U S A ! U S A ! We're Number One, We're Number O...

At the overcrowded California Institution for Men, the gymnasium is used for bunks. (Monica Almeida/The New York Times)
U.S. prison population dwarfs that of other nations
By Adam Liptak

The United States has less than 5 percent of the world's population. But it has almost a quarter of the world's prisoners.

Indeed, the United States leads the world in producing prisoners, a reflection of a relatively recent and now entirely distinctive American approach to crime and punishment. Americans are locked up for crimes — from writing bad checks to using drugs — that would rarely produce prison sentences in other countries. And in particular they are kept incarcerated far longer than prisoners in other nations.

Criminologists and legal scholars in other industrialized nations say they are mystified and appalled by the number and length of American prison sentences.

The United States has, for instance, 2.3 million criminals behind bars, more than any other nation, according to data maintained by the International Center for Prison Studies at King's College London.

China, which is four times more populous than the United States, is a distant second, with 1.6 million people in prison. (That number excludes hundreds of thousands of people held in administrative detention, most of them in China's extrajudicial system of re-education through labor, which often singles out political activists who have not committed crimes.)

San Marino, with a population of about 30,000, is at the end of the long list of 218 countries compiled by the center. It has a single prisoner.

The United States comes in first, too, on a more meaningful list from the prison studies center, the one ranked in order of the incarceration rates. It has 751 people in prison or jail for every 100,000 in population. (If you count only adults, one in 100 Americans is locked up.)

The only other major industrialized nation that even comes close is Russia, with 627 prisoners for every 100,000 people. The others have much lower rates. England's rate is 151; Germany's is 88; and Japan's is 63.

The median among all nations is about 125, roughly a sixth of the American rate.

There is little question that the high incarceration rate here has helped drive down crime, though there is debate about how much.

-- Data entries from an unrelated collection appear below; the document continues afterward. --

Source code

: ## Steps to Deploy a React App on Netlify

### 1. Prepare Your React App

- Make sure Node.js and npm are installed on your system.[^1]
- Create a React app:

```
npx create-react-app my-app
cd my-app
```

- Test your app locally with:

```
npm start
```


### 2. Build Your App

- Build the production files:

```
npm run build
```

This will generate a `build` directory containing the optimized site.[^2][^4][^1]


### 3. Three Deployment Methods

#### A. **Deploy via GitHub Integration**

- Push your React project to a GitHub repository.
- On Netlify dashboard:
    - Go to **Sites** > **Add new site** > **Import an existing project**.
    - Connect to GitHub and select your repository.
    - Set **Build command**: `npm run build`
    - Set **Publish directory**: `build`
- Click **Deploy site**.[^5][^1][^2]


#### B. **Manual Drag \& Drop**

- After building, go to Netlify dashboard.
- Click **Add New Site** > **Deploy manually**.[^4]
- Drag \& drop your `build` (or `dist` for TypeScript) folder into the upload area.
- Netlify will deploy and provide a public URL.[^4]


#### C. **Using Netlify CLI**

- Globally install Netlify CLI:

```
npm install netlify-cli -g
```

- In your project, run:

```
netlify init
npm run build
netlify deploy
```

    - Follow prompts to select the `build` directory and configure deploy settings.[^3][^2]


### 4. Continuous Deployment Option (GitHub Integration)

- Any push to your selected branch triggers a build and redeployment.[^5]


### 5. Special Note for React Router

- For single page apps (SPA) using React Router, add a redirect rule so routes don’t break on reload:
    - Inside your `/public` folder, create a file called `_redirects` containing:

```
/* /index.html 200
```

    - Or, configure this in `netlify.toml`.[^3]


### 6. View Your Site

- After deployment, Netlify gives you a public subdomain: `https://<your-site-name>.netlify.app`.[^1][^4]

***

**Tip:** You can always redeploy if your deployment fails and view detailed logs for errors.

Criminologists and legal experts here and abroad point to a tangle of factors to explain America's extraordinary incarceration rate: higher levels of violent crime, harsher sentencing laws, a legacy of racial turmoil, a special fervor in combating illegal drugs, the American temperament, and the lack of a social safety net. Even democracy plays a role, as judges — many of whom are elected, another American anomaly — yield to populist demands for tough justice.
There's lots more at the link in the Hed, all of it equally horrifying. Does it all lead to the conclusion that, yeah, we dah baddest mutha-fockas on de planet? Innit the GOP wet-dream?


Mr. Pelican said...

The failure of our prison system is an indictment of every strata of our society. Our lick penny culture has always believed it's cheaper to lock people up than feed, educate and provide meaningful employment.
SO now these bitch babies are going to complain we have too many cons. What the %$#&#^$ did you silly shits expect? This is just one more conservative's legacy coming home to bite us on the arse. And have these vinicious knids learned anything? NO! The cry is still "don't raise my taxes". When are the people of this country, who scream "conservatisim" going to start following the tenets of their screed and start living within their means, which means paying for the services that they demand?

Alexandra said...

I just read something about (somewhere) the Supremes cutting the ability of prisoners to file "frivolous" lawsuits about rights, sexual abuse, etc., etc., etc. Innit wonderful? Now if they can do that to the rest of the population they will think they are really pigs in shit (which they are).